_Work to complete:_ Each line from the first down to the one containing "8, pp. 1569–1589, Aug. 2014." should be returned exactly as it appears below.

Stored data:

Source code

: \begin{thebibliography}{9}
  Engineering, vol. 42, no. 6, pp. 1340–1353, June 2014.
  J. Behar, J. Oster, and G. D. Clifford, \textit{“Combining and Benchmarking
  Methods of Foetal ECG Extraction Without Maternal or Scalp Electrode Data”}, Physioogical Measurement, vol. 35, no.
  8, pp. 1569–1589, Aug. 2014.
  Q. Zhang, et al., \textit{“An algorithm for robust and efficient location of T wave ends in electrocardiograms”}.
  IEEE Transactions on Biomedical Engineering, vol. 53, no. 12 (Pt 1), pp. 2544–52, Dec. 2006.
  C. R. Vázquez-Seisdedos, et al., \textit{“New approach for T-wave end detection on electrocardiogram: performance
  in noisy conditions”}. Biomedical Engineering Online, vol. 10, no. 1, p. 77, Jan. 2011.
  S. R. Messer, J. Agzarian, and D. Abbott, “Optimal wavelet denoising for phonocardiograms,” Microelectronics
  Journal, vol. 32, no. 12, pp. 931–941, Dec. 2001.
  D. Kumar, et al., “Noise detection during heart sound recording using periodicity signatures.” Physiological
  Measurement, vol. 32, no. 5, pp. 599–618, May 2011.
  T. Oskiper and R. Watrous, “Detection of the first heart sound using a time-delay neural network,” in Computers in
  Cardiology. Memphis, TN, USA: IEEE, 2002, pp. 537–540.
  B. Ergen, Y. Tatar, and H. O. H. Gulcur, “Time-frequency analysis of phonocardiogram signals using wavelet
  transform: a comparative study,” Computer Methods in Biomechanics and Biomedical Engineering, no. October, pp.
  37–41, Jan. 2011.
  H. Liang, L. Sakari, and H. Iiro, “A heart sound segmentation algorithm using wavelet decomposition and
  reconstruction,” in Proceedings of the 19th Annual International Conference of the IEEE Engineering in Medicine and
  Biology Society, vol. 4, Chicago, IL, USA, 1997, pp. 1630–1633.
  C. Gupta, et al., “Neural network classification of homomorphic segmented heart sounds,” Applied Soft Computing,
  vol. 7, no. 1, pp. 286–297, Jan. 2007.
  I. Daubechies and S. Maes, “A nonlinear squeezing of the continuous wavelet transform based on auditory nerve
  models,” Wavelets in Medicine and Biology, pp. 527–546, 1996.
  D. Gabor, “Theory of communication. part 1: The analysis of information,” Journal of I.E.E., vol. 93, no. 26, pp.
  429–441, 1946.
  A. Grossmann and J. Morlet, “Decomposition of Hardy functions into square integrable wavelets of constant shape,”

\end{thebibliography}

_Result below:_
Source code

: \begin{thebibliography}{9}
  Engineering, vol. 42, no. 6, pp. 1340–1353, June 2014.
  J. Behar, J. Oster, and G. D. Clifford, \textit{“Combining and Benchmarking
  Methods of Foetal ECG Extraction Without Maternal or Scalp Electrode Data”}, Physioogical Measurement, vol. 35, no.
  8, pp. 1569–1589, Aug. 2014.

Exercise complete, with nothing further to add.